▶ [Your task]
Below are the entries. Transcribe exactly the lines from the one with "1. **WMI Event" through the one with "3. **Error Recovery**: Robust", ends included, and leave out all others.
^^^^^^^^^^^^^^^^
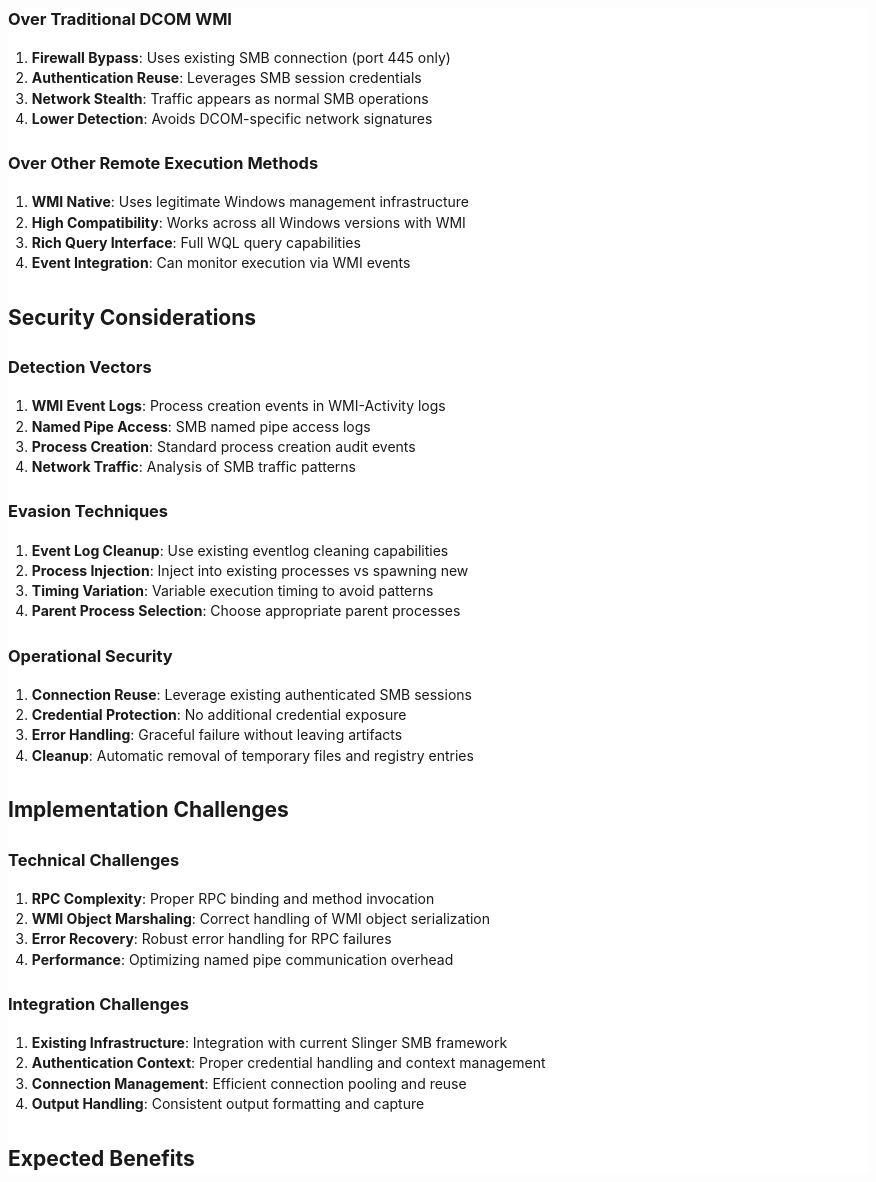 ### Over Traditional DCOM WMI
1. **Firewall Bypass**: Uses existing SMB connection (port 445 only)
2. **Authentication Reuse**: Leverages SMB session credentials
3. **Network Stealth**: Traffic appears as normal SMB operations
4. **Lower Detection**: Avoids DCOM-specific network signatures

### Over Other Remote Execution Methods
1. **WMI Native**: Uses legitimate Windows management infrastructure
2. **High Compatibility**: Works across all Windows versions with WMI
3. **Rich Query Interface**: Full WQL query capabilities
4. **Event Integration**: Can monitor execution via WMI events

## Security Considerations

### Detection Vectors
1. **WMI Event Logs**: Process creation events in WMI-Activity logs
2. **Named Pipe Access**: SMB named pipe access logs
3. **Process Creation**: Standard process creation audit events
4. **Network Traffic**: Analysis of SMB traffic patterns

### Evasion Techniques
1. **Event Log Cleanup**: Use existing eventlog cleaning capabilities
2. **Process Injection**: Inject into existing processes vs spawning new
3. **Timing Variation**: Variable execution timing to avoid patterns
4. **Parent Process Selection**: Choose appropriate parent processes

### Operational Security
1. **Connection Reuse**: Leverage existing authenticated SMB sessions
2. **Credential Protection**: No additional credential exposure
3. **Error Handling**: Graceful failure without leaving artifacts
4. **Cleanup**: Automatic removal of temporary files and registry entries

## Implementation Challenges

### Technical Challenges
1. **RPC Complexity**: Proper RPC binding and method invocation
2. **WMI Object Marshaling**: Correct handling of WMI object serialization
3. **Error Recovery**: Robust error handling for RPC failures
4. **Performance**: Optimizing named pipe communication overhead

### Integration Challenges
1. **Existing Infrastructure**: Integration with current Slinger SMB framework
2. **Authentication Context**: Proper credential handling and context management
3. **Connection Management**: Efficient connection pooling and reuse
4. **Output Handling**: Consistent output formatting and capture

## Expected Benefits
^^^^^^^^^^^^^^^^
▶ [Task response]
1. **WMI Event Logs**: Process creation events in WMI-Activity logs
2. **Named Pipe Access**: SMB named pipe access logs
3. **Process Creation**: Standard process creation audit events
4. **Network Traffic**: Analysis of SMB traffic patterns

### Evasion Techniques
1. **Event Log Cleanup**: Use existing eventlog cleaning capabilities
2. **Process Injection**: Inject into existing processes vs spawning new
3. **Timing Variation**: Variable execution timing to avoid patterns
4. **Parent Process Selection**: Choose appropriate parent processes

### Operational Security
1. **Connection Reuse**: Leverage existing authenticated SMB sessions
2. **Credential Protection**: No additional credential exposure
3. **Error Handling**: Graceful failure without leaving artifacts
4. **Cleanup**: Automatic removal of temporary files and registry entries

## Implementation Challenges

### Technical Challenges
1. **RPC Complexity**: Proper RPC binding and method invocation
2. **WMI Object Marshaling**: Correct handling of WMI object serialization
3. **Error Recovery**: Robust error handling for RPC failures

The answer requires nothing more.